Assigned task
The line containing "## Production Load account" marks the end: extract everything from the first line of the data through that line, exactly, with no pictures.
§
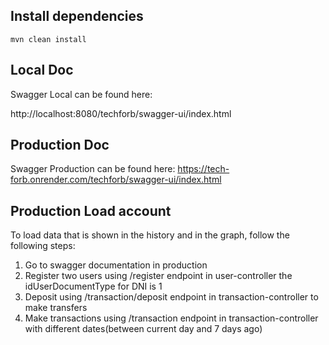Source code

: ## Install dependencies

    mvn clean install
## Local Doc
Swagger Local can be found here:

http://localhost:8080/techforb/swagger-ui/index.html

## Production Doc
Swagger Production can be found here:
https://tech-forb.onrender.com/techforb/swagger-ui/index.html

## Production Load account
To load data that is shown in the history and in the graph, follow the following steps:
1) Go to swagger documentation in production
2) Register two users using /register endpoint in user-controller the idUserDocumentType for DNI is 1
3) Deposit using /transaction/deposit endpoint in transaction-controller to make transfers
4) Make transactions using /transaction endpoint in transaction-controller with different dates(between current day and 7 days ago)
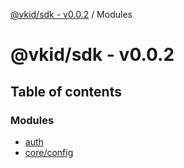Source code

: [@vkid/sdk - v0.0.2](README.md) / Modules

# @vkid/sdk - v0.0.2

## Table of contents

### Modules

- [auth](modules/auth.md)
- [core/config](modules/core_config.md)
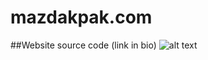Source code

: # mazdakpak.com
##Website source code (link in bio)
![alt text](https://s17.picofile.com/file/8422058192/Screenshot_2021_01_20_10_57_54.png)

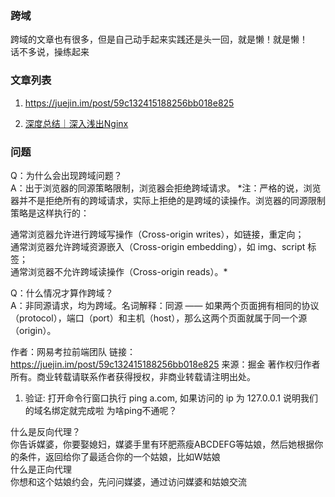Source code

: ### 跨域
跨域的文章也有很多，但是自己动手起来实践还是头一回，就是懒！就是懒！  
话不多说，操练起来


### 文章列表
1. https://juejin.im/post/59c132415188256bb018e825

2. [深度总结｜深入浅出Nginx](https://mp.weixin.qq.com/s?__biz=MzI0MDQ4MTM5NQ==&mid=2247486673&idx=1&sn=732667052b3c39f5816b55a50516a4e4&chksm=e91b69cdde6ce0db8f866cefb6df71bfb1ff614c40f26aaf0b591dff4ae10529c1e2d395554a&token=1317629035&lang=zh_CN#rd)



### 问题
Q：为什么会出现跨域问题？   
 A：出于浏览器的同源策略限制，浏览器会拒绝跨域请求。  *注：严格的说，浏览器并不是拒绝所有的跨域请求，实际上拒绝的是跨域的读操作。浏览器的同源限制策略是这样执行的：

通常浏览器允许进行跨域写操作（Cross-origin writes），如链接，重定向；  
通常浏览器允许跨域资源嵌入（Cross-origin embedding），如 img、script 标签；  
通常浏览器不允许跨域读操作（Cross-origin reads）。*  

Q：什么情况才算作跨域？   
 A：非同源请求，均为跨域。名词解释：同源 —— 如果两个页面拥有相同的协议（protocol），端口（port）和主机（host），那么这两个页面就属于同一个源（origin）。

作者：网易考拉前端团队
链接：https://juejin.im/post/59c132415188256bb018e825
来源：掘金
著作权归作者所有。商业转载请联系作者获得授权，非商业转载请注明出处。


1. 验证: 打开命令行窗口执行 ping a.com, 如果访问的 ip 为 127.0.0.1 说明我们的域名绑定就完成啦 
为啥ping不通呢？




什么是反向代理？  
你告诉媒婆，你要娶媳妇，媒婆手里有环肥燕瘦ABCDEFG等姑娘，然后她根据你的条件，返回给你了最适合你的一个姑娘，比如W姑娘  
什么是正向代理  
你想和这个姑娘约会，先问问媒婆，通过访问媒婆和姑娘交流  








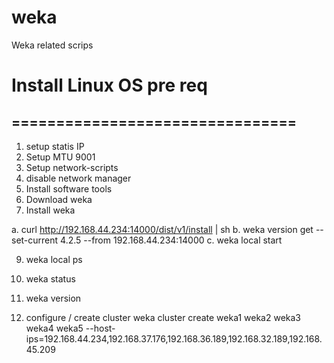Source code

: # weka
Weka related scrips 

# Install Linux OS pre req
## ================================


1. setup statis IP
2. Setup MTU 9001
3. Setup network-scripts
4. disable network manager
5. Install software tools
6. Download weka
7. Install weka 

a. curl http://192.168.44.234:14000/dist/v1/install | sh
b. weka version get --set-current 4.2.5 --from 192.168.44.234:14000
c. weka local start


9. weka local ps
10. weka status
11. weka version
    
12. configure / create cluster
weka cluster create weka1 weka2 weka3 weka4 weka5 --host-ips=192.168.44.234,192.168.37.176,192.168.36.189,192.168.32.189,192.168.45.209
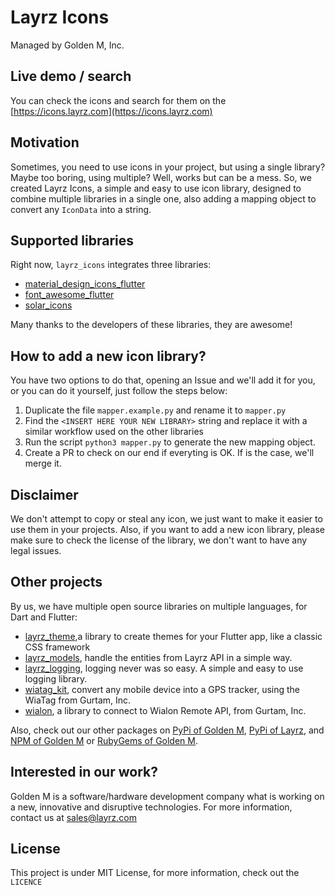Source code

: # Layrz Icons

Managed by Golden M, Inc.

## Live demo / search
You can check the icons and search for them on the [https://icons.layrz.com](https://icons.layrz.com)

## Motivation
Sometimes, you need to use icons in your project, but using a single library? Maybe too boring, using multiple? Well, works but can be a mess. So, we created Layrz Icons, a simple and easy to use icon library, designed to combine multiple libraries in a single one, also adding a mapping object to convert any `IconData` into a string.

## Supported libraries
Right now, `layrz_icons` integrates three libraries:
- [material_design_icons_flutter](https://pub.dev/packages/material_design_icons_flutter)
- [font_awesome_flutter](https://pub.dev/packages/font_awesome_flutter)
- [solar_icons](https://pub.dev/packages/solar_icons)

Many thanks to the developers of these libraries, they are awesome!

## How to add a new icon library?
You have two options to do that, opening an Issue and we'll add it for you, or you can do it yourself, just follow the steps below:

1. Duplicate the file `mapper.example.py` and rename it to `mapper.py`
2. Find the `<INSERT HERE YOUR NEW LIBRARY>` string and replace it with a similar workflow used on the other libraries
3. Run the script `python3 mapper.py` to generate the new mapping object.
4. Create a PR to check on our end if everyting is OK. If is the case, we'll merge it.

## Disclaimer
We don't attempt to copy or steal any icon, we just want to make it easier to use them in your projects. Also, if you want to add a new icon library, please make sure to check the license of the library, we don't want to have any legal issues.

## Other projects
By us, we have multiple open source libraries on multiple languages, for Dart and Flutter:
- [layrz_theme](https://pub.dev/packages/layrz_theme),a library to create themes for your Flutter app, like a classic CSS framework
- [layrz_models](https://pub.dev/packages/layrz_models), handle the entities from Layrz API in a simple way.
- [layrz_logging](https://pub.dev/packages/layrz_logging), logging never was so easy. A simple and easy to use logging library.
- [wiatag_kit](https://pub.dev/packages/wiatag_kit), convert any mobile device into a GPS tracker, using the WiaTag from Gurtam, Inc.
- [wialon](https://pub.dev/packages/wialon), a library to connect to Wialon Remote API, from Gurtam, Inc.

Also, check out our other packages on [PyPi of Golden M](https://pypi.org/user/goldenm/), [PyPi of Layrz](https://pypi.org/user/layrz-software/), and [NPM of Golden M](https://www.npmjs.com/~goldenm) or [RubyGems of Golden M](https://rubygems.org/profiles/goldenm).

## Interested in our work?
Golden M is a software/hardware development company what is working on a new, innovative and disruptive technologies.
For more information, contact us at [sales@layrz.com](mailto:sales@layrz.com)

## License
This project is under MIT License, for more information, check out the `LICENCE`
§
Solution to the problem
Source code

: ## Install dependencies

    mvn clean install
## Local Doc
Swagger Local can be found here:

http://localhost:8080/techforb/swagger-ui/index.html

## Production Doc
Swagger Production can be found here:
https://tech-forb.onrender.com/techforb/swagger-ui/index.html

## Production Load account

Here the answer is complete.